Question about a function that is a ratio of gamma functions and appears to be strictly increasing for $x\ge 2$
Solution 1:
Stirling's approximation says that $\log \Gamma(z) \sim z \log z + O(z)$. So $$\log \Gamma(\alpha x + 1)\sim (\alpha x + 1)\log(\alpha x + 1)+O(x)\sim \alpha x \log x + O(x),$$ and so certainly $\log f(x)\sim -\frac{1}{30}x\log x + O(x)$: your function must, eventually, start decreasing asymptotically to zero. But eventually is important. Let's try to estimate where this happens.
Consider the ratio $f(30y+30) / f(30y)$, where $y$ is an integer. You have $$ \frac{f(30y+30)}{f(30y)}=\frac{\Gamma(30y+31)\Gamma(15y+1)\Gamma(10y+1)\Gamma(6y+1)}{\Gamma(30y+1)\Gamma(15y+16)\Gamma(10y+11)\Gamma(6y+7)}=\frac{(30y+30)!(15y)!(10y)!(6y)!}{(30y)!(15y+15)!(10y+10)!(6y+6)!}=\frac{(30y+30)(30y+29)\cdots(30y+1)}{(15y+15)(15y+14)\cdots(15y+1)\cdot(10y+10)\cdots(10y+1)\cdot(6y+6)\cdots(6y+1)}\approx\frac{30^{30}}{15^{15}10^{10}6^{6}}\frac{1}{y}=\frac{1.008\times10^{12}}{y}, $$ where the $\approx$ is arrived at by pulling out the prefactors, counting powers of $y$, and ignoring the additive terms (which is justified when $y$ is large). This is going to be less than $1$ eventually... when $y$ exceeds a trillion. Your function will start decreasing when $x$ is greater than about $3\times 10^{13}.$ By that point, $f(x)$ will have many trillions of decimal digits, which I dare say is a bit more than Excel can handle.
Solution 2:
To take it from your derivative expression:
If you actually perform the sum of the fractions (which is quite tedious, but Mathematica or equivalent could help), you will find that you have:
$\frac{\gamma}{6} + \sum_{k=0}^{\infty} x\frac{-x^3 + 49(k+1)x^2 + 359(k+1)^2 x + 539(k+1)^3}{denominator}$
(Please verify the precise coefficients.) The denominator is a 4th-order polynomial in $x$ (and 5th order in $k$) with all coefficients positive. So it is positive for x>0 and increasing fast with $k$.

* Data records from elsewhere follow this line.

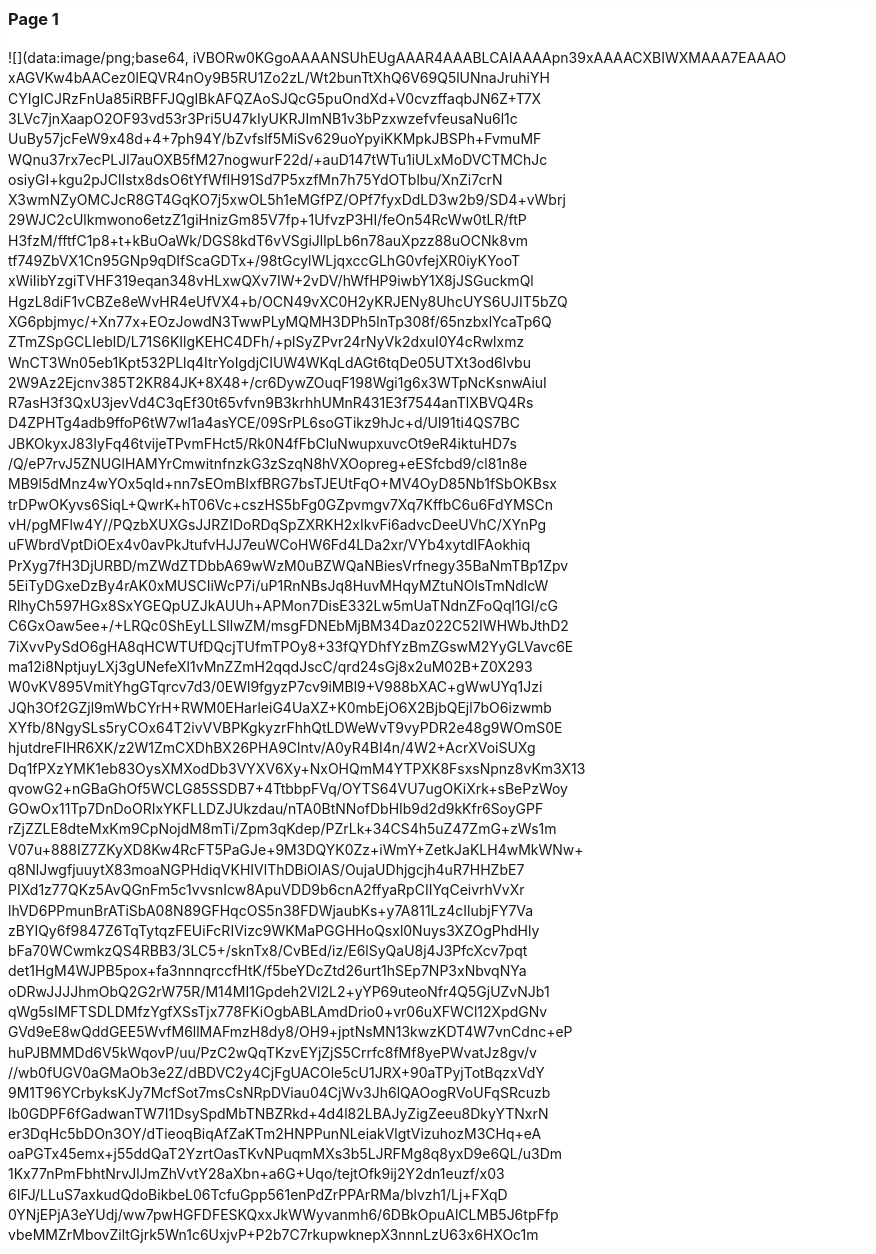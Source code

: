 ### Page 1


![](data:image/png;base64,
iVBORw0KGgoAAAANSUhEUgAAAR4AAABLCAIAAAApn39xAAAACXBIWXMAAA7EAAAO
xAGVKw4bAACez0lEQVR4nOy9B5RU1Zo2zL/Wt2bunTtXhQ6V69Q5lUNnaJruhiYH
CYIgICJRzFnUa85iRBFFJQgIBkAFQZAoSJQcG5puOndXd+V0cvzffaqbJN6Z+T7X
3LVc7jnXaapO2OF93vd53r3Pri5U47kIyUKRJImNB1v3bPzxwzefvfeusaNu6l1c
UuBy57jcFeW9x48d+4+7ph94Y/bZvfslf5MiSv629uoYpyiKKMpkJBSPh+FvmuMF
WQnu37rx7ecPLJl7auOXB5fM27nogwurF22d/+auD147tWTu1iULxMoDVCTMChJc
osiyGI+kgu2pJClIstx8dsO6tYfWflH91Sd7P5xzfMn7h75YdOTblbu/XnZi7crN
X3wmNZyOMCJcR8GT4GqKO7j5xwOL5h1eMGfPZ/OPf7fyxDdLD3w2b9/SD4+vWbrj
29WJC2cUlkmwono6etzZ1giHnizGm85V7fp+1UfvzP3HI/feOn54RcWw0tLR/ftP
H3fzM/fftfC1p8+t+kBuOaWk/DGS8kdT6vVSgiJllpLb6n78auXpzz88uOCNk8vm
tf749ZbVX1Cn95GNp9qDIfScaGDTx+/98tGcylWLjqxccGLhG0vfejXR0iyKYooT
xWiIibYzgiTVHF319eqan348vHLxwQXv7IW+2vDV/hWfHP9iwbY1X8jJSGuckmQl
HgzL8diF1vCBZe8eWvHR4eUfVX4+b/OCN49vXC0H2yKRJENy8UhcUYS6UJIT5bZQ
XG6pbjmyc/+Xn77x+EOzJowdN3TwwPLyMQMH3DPh5lnTp308f/65nzbxlYcaTp6Q
ZTmZSpGCLIeblD/L71S6KIlgKEHC4DFh/+plSyZPvr24rNyVk2dxuI0Y4cRwlxmz
WnCT3Wn05eb1Kpt532PLlq4ItrYoIgdjCIUW4WKqLdAGt6tqDe05UTXt3od6lvbu
2W9Az2Ejcnv385T2KR84JK+8X48+/cr6DywZOuqF198Wgi1g6x3WTpNcKsnwAiuI
R7asH3f3QxU3jevVd4C3qEf30t65vfvn9B3krhhUMnR431E3f7544anTlXBVQ4Rs
D4ZPHTg4adb9ffoP6tW7wl1a4asYCE/09SrPL6soGTikz9hJc+d/Ul91ti4QS7BC
JBKOkyxJ83IyFq46tvijeTPvmFHct5/Rk0N4fFbCluNwupxuvcOt9eR4iktuHD7s
/Q/eP7rvJ5ZNUGlHAMYrCmwitnfnzkG3zSzqN8hVXOopreg+eESfcbd9/cl81n8e
MB9l5dMnz4wYOx5qld+nn7sEOmBIxfBRG7bsTJEUtFqO+MV4OyD85Nb1fSbOKBsx
trDPwOKyvs6SiqL+QwrK+hT06Vc+cszHS5bFg0GZpvmgv7Xq7KffbC6u6FdYMSCn
vH/pgMFlw4Y//PQzbXUXGsJJRZIDoRDqSpZXRKH2xIkvFi6advcDeeUVhC/XYnPg
uFWbrdVptDiOEx4v0avPkJtufvHJJ7euWCoHW6Fd4LDa2xr/VYb4xytdIFAokhiq
PrXyg7fH3DjURBD/mZWdZTDbbA69wWzM0uBZWQaNBiesVrfnegy35BaNmTBp1Zpv
5EiTyDGxeDzBy4rAK0xMUSCIiWcP7i/uP1RnNBsJq8HuvMHqyMZtuNOlsTmNdlcW
RlhyCh597HGx8SxYGEQpUZJkAUUh+APMon7DisE332Lw5mUaTNdnZFoQql1Gl/cG
C6GxOaw5ee+/+LRQc0ShEyLLSIlwZM/msgFDNEbMjBM34Daz022C52IWHWbJthD2
7iXvvPySdO6gHA8qHCWTUfDQcjTUfmTPOy8+33fQYDhfYzBmZGswM2YyGLVavc6E
ma12i8NptjuyLXj3gUNefeXl1vMnZZmH2qqdJscC/qrd24sGj8x2uM02B+Z0X293
W0vKV895VmitYhgGTqrcv7d3/0EWl9fgyzP7cv9iMBl9+V988bXAC+gWwUYq1Jzi
JQh3Of2GZjl9mWbCYrH+RWM0EHarleiG4UaXZ+K0mbEjO6X2BjbQEjl7bO6izwmb
XYfb/8NgySLs5ryCOx64T2ivVVBPKgkyzrFhhQtLDWeWvT9vyPDR2e48g9WOmS0E
hjutdreFIHR6XK/z2W1ZmCXDhBX26PHA9Clntv/A0yR4BI4n/4W2+AcrXVoiSUXg
Dq1fPXzYMK1eb83OysXMXodDb3VYXV6Xy+NxOHQmM4YTPXK8FsxsNpnz8vKm3X13
qvowG2+nGBaGhOf5WCLG85SSDB7+4TtbbpFVq/OYTS64VU7ugOKiXrk+sBePzWoy
GOwOx11Tp7DnDoORIxYKFLLDZJUkzdau/nTA0BtNNofDbHIb9d2d9kKfr6SoyGPF
rZjZZLE8dteMxKm9CpNojdM8mTi/Zpm3qKdep/PZrLk+34CS4h5uZ47ZmG+zWs1m
V07u+888IZ7ZKyXD8Kw4RcFT5PaGJe+9M3DQYK0Zz+iWmY+ZetkJaKLH4wMkWNw+
q8NlJwgfjuuytX83moaNGPHdiqVKHIVlThDBiOlAS/OujaUDhjgcjh4uR7HHZbE7
PIXd1z77QKz5AvQGnFm5c1vvsnIcw8ApuVDD9b6cnA2ffyaRpCIIYqCeivrhVvXr
lhVD6PPmunBrATiSbA08N89GFHqcOS5n38FDWjaubKs+y7A811Lz4cIlubjFY7Va
zBYIQy6f9847Z6TqTytqzFEUiFcRIVizc9WKMaPGGHHoQsxl0Nuys3XZOgPhdHly
bFa70WCwmkzQS4RBB3/3LC5+/sknTx8/CvBEd/iz/E6lSyQaU8j4J3PfcXcv7pqt
det1HgM4WJPB5pox+fa3nnnqrccfHtK/f5beYDcZtd26urt1hSEp7NP3xNbvqNYa
oDRwJJJJhmObQ2G2rW75R/M14MI1Gpdeh2Vl2L2+yYP69uteoNfr4Q5GjUZvNJb1
qWg5sIMFTSDLDMfzYgfXSsTjx778FKiOgbABLAmdDrio0+vr06uXFWCl12XpdGNv
GVd9eE8wQddGEE5WvfM6llMAFmzH8dy8/OH9+jptNsMN13kwzKDT4W7vnCdnc+eP
huPJBMMDd6V5kWqovP/uu/PzC2wQqTKzvEYjZjS5Crrfc8fMf8yePWvatJz8gv/v
//wb0fUGV0aGMaOb3e2Z/dBDVC2y4CjFgUACOle5cU1JRX+90aTPyjTotBqzxVdY
9M1T96YCrbyksKJy7McfSot7msCsNRpDViau04CjWv3Jh6lQAOogRVoUFqSRcuzb
lb0GDPF6fGadwanTW7I1DsySpdMbTNBZRkd+4d4l82LBAJyZigZeeu8DkyYTNxrN
er3DqHc5bDOn3OY/dTieoqBiqAfZaKTm2HNPPunNLeiakVlgtVizuhozM3CHq+eA
oaPGTx45emx+j55ddQaT2YzrtOasTKvNPuqmMXs3b5LJRFMg8q8yxD9e6QL/u3Dm
1Kx77nPmFbhtNrvJlJmZhVvtY28aXbn+a6G+Uqo/tejtOfk9ij2Y2dn1euzf/x03
6IFJ/LLuS7axkudQdoBikbeL06TcfuGpp561enPdZrPPArRMa/blvzh1/Lj+FXqD
0YNjEPjA3eYUdj/ww7pwHGFDFESKQxxJkWWyvanmh6/6DBkOpuAlCLMB5J6tpFfp
vbeMMZrMbovZiltGjrk5Wn1c6UxjvP+P2b7C7rkupwknepX3nnnLzU63x6HXOc1m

The numerator is a 3rd order polynomial with high positive coefficients except for the highest-order term which is -x^3. For small enough x, the numerator will be positive. For large x, it can eventually become negative. For very high $k$ it will not, but then the denominator will be so large that the terms will be suppressed. Then we are in agreement with the conclusion of @mjqxxxx which they reached by a different approach.